§ **Exercise aim**: Your job is to return every line of the listing holding the string "disparar".

§ **Supplied data**:
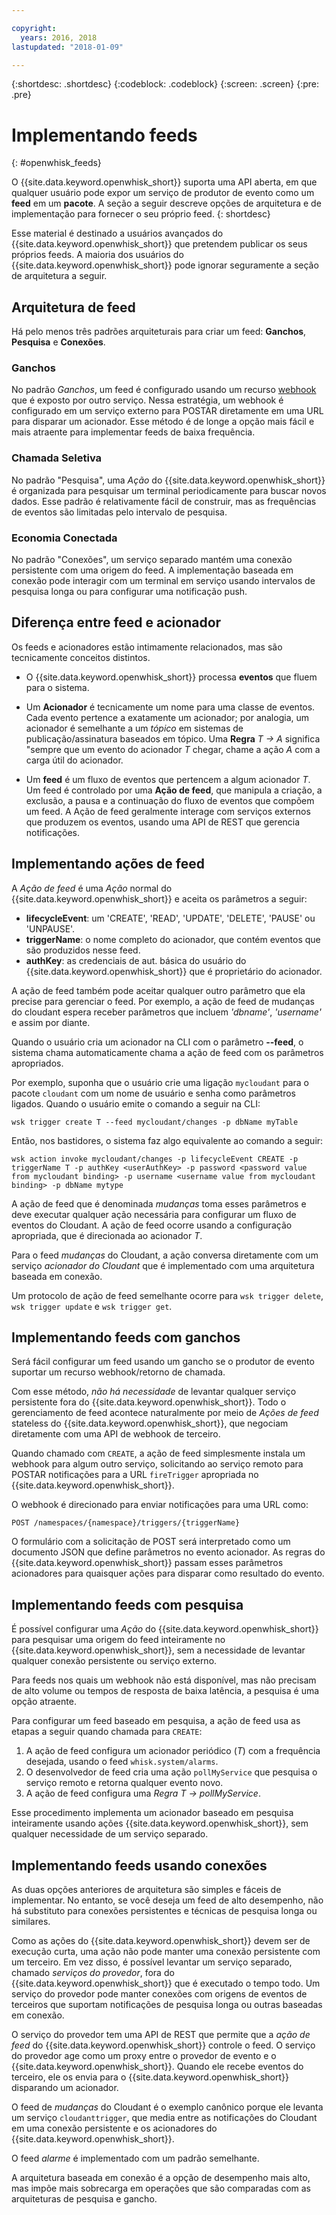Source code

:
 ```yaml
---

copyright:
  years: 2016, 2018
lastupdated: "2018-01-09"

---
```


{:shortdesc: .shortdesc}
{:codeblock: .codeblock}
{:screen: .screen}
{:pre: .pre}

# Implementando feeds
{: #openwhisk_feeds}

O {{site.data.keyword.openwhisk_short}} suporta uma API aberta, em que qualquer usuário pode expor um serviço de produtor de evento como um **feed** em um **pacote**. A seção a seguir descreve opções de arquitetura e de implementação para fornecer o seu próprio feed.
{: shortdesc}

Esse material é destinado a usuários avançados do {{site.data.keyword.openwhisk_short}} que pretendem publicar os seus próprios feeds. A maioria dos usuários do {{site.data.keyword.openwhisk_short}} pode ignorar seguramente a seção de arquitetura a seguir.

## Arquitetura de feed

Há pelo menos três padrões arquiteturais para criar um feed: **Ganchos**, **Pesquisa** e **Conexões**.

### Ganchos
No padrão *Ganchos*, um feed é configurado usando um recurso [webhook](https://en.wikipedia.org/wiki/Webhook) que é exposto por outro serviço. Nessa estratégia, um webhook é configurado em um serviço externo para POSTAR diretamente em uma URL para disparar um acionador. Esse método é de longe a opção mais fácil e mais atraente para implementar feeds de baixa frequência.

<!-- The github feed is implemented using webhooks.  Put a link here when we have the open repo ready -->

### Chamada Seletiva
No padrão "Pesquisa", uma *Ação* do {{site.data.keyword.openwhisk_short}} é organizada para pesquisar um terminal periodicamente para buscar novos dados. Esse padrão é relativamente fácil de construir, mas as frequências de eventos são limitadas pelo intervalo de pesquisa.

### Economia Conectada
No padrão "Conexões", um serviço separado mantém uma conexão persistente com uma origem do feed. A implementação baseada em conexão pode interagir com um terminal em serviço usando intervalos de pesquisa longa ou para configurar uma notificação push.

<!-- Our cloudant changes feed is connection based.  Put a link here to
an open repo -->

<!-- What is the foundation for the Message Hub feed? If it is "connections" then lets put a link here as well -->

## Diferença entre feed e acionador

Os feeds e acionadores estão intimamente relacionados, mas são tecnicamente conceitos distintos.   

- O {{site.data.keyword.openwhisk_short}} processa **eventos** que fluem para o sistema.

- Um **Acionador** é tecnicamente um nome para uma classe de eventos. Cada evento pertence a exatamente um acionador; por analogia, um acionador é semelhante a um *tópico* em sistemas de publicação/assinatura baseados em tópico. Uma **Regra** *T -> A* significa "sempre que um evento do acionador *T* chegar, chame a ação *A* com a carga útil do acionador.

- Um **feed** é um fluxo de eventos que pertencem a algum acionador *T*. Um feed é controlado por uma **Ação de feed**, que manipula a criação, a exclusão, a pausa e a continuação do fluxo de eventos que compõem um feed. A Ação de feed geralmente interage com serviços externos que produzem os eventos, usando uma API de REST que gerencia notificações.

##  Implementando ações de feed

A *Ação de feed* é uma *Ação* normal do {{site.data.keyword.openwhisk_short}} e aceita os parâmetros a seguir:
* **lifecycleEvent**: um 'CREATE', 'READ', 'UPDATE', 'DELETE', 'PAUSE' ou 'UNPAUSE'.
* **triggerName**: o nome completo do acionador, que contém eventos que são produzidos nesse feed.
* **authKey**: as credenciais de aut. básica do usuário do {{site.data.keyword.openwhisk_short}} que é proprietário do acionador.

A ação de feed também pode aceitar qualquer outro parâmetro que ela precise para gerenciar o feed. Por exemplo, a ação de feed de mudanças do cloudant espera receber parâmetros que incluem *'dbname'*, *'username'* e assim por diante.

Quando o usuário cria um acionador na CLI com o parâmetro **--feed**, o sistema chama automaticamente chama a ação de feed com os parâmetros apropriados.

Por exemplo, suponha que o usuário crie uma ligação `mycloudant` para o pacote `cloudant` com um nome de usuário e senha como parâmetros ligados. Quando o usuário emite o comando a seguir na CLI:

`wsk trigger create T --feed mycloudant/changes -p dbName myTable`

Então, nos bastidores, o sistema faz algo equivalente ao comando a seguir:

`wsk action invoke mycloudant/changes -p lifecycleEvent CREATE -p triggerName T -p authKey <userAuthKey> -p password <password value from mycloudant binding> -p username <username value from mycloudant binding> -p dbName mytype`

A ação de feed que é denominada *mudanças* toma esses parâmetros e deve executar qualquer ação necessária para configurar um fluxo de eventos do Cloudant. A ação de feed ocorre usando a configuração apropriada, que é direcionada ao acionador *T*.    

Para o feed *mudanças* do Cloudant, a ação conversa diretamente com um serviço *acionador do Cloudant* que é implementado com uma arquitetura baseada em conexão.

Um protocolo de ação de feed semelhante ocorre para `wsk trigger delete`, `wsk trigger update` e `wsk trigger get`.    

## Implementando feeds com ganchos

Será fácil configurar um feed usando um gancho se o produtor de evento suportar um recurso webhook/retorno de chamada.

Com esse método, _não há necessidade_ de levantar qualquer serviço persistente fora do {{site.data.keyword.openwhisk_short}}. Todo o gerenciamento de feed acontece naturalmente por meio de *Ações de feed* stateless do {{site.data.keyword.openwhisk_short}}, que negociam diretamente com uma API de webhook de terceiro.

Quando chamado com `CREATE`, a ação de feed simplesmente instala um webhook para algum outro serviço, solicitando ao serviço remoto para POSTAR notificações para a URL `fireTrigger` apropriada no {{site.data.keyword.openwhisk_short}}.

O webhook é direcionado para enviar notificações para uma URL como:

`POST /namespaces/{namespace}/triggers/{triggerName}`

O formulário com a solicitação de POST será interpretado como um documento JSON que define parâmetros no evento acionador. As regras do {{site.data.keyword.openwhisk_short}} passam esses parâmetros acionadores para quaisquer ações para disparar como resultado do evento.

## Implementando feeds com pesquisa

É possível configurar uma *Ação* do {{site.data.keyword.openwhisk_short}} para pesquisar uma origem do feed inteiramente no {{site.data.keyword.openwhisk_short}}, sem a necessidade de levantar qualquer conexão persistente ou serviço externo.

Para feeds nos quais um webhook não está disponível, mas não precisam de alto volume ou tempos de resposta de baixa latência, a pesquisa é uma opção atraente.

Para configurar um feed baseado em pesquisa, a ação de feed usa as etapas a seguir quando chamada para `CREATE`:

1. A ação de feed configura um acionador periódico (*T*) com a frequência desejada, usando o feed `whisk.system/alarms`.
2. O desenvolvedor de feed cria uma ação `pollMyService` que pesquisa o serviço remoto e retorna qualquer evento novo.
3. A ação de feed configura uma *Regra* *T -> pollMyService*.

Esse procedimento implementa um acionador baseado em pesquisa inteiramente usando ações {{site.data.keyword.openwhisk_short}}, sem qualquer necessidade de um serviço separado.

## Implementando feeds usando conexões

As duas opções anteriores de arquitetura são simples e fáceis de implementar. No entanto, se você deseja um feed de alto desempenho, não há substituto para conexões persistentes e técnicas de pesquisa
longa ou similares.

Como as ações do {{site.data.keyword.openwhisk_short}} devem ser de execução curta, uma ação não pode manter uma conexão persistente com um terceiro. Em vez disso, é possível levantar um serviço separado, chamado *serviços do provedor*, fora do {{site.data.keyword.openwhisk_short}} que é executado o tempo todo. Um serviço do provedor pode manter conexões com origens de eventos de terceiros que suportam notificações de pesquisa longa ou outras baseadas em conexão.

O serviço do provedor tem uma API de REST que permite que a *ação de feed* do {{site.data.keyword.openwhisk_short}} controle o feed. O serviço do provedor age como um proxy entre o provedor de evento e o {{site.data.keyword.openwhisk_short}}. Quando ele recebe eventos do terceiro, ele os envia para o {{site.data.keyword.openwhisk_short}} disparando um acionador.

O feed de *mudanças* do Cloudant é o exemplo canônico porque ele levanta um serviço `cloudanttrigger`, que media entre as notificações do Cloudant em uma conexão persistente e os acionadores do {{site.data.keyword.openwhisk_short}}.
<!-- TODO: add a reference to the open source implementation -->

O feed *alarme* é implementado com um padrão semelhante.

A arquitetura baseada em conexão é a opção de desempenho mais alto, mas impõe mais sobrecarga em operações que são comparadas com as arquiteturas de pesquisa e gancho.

...

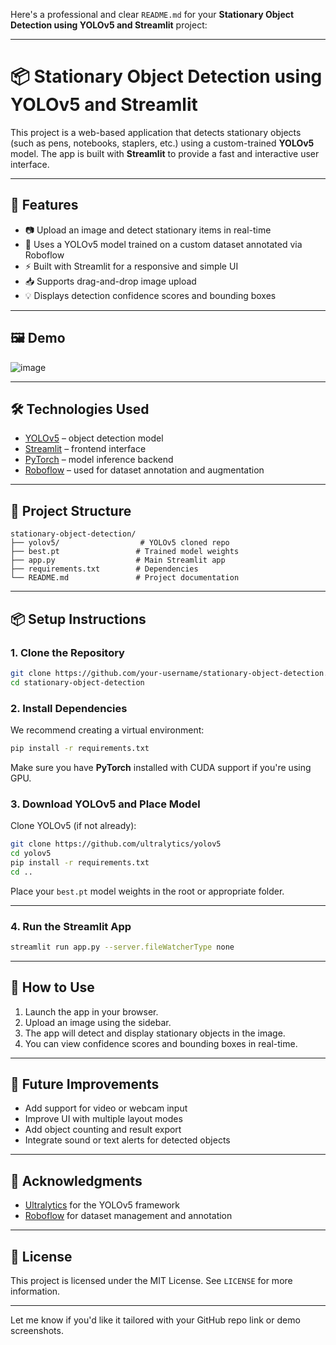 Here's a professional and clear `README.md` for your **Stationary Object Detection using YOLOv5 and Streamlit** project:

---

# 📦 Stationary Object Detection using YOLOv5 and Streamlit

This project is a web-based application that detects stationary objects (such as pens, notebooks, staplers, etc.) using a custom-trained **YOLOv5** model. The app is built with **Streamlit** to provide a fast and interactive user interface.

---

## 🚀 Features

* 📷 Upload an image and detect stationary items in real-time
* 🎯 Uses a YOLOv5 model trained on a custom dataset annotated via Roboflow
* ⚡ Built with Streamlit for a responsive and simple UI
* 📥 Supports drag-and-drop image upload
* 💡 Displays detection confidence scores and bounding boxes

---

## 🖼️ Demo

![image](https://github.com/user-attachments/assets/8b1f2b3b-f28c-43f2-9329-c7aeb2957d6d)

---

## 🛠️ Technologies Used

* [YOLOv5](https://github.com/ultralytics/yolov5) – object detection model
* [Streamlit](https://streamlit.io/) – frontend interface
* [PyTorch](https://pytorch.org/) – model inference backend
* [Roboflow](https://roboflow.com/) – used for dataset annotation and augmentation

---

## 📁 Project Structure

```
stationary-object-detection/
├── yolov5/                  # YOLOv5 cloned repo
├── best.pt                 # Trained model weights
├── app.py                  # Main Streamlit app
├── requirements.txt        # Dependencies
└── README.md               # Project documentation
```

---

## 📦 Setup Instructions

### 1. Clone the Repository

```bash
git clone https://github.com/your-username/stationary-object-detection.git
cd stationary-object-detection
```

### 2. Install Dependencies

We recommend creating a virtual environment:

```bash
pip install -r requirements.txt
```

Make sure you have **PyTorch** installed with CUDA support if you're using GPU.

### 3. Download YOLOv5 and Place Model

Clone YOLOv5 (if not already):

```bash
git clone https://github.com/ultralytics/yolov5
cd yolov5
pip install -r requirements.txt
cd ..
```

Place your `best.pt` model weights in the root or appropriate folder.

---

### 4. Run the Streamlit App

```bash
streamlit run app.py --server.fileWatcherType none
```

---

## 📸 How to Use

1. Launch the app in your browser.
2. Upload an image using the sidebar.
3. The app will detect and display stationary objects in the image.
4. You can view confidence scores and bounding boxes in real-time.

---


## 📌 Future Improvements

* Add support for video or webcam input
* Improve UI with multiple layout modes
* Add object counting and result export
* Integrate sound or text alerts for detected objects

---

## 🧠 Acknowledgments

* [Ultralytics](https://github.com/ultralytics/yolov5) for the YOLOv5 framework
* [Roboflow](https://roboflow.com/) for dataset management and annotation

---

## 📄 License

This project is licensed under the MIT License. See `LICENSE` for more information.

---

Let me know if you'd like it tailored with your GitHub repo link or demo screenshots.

§ **Solution to the exercise**:
No padrão *Ganchos*, um feed é configurado usando um recurso [webhook](https://en.wikipedia.org/wiki/Webhook) que é exposto por outro serviço. Nessa estratégia, um webhook é configurado em um serviço externo para POSTAR diretamente em uma URL para disparar um acionador. Esse método é de longe a opção mais fácil e mais atraente para implementar feeds de baixa frequência.
O formulário com a solicitação de POST será interpretado como um documento JSON que define parâmetros no evento acionador. As regras do {{site.data.keyword.openwhisk_short}} passam esses parâmetros acionadores para quaisquer ações para disparar como resultado do evento.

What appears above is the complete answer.